_Required action:_ Report each line of the records below that uses the word "entre".

═════ Supplied data

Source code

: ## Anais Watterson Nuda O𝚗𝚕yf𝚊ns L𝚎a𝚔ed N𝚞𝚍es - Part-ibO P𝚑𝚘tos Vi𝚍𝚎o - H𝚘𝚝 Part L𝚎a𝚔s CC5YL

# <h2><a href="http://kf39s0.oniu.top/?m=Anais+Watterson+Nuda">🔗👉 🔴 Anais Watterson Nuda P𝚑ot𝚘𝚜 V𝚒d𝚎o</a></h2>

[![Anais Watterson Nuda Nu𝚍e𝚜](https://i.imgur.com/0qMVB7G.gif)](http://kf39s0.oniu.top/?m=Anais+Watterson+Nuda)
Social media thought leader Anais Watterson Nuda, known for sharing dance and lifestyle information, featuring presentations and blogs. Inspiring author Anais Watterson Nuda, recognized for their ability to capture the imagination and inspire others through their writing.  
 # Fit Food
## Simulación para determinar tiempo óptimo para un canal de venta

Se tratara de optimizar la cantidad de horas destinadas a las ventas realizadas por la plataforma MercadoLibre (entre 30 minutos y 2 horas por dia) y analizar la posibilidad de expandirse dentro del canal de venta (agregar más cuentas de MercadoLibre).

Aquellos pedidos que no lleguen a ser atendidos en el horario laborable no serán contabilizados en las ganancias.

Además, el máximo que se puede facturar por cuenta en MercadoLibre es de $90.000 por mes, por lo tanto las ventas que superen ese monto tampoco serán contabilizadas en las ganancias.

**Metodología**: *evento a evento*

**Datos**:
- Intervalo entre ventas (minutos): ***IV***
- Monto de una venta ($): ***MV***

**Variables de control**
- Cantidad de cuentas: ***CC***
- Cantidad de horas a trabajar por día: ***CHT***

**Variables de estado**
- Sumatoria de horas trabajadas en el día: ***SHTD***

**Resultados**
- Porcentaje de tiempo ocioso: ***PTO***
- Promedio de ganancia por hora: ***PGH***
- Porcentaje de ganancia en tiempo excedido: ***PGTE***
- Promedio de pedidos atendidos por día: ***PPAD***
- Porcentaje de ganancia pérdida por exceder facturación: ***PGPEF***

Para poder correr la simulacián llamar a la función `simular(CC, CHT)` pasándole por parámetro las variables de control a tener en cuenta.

══════════

_Solved exercise:_
Se tratara de optimizar la cantidad de horas destinadas a las ventas realizadas por la plataforma MercadoLibre (entre 30 minutos y 2 horas por dia) y analizar la posibilidad de expandirse dentro del canal de venta (agregar más cuentas de MercadoLibre).
- Intervalo entre ventas (minutos): ***IV***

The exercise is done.